**Information shown:**
______
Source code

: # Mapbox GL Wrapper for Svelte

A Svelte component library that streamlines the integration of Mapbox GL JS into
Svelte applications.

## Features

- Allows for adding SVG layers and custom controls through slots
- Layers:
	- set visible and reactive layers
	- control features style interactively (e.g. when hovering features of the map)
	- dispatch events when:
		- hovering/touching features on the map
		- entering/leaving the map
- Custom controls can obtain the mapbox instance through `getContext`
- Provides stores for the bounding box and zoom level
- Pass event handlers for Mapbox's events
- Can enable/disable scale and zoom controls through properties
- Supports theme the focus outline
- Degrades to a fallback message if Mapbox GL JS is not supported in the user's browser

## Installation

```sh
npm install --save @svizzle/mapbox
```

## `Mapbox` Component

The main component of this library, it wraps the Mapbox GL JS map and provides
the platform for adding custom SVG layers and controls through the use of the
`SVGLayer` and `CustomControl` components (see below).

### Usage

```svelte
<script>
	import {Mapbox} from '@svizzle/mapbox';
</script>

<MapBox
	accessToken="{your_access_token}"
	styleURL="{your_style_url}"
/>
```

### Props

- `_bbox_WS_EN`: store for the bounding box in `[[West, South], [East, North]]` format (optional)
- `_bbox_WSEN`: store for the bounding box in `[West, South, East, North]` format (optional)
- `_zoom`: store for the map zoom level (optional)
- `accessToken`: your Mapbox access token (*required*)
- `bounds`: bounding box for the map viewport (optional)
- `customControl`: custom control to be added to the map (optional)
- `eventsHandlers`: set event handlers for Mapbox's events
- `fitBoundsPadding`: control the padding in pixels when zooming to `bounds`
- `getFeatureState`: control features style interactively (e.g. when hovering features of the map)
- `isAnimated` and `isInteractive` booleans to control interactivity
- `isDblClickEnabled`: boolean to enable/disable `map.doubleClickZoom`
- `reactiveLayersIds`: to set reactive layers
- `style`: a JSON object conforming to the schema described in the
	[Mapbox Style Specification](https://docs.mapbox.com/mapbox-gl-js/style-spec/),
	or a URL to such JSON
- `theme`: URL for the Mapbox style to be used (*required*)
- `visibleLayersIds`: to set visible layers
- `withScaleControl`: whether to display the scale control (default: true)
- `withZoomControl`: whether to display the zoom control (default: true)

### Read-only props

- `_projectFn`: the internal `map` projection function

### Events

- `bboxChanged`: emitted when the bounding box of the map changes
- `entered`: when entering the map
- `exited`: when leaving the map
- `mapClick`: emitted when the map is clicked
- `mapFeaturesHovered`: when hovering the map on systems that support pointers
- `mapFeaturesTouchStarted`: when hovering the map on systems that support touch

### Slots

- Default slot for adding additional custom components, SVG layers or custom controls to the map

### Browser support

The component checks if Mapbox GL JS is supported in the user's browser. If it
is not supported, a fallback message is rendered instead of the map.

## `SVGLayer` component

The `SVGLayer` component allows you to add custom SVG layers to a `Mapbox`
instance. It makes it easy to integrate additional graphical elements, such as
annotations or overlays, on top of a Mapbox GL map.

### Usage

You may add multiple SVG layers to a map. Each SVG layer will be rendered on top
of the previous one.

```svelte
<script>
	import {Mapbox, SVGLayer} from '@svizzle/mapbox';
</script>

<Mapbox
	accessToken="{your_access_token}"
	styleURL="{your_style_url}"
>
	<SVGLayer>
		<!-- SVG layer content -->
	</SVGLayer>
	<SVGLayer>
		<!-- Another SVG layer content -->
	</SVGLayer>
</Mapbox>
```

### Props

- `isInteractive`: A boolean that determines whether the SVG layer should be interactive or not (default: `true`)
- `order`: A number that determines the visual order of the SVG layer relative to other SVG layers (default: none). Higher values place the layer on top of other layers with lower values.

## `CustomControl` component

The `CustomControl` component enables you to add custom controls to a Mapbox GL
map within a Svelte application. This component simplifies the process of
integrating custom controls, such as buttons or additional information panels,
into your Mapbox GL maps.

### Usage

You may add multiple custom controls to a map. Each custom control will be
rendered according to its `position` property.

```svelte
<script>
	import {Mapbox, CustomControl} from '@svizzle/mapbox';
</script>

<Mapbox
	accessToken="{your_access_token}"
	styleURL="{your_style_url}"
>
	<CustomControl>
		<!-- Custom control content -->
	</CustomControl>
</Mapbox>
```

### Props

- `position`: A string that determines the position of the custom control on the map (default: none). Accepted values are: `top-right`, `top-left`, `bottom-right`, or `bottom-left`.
______
**Your objective:** In the records above, find the lines containing "entering" and copy them.

**Exercise result:**
		- entering/leaving the map
- `entered`: when entering the map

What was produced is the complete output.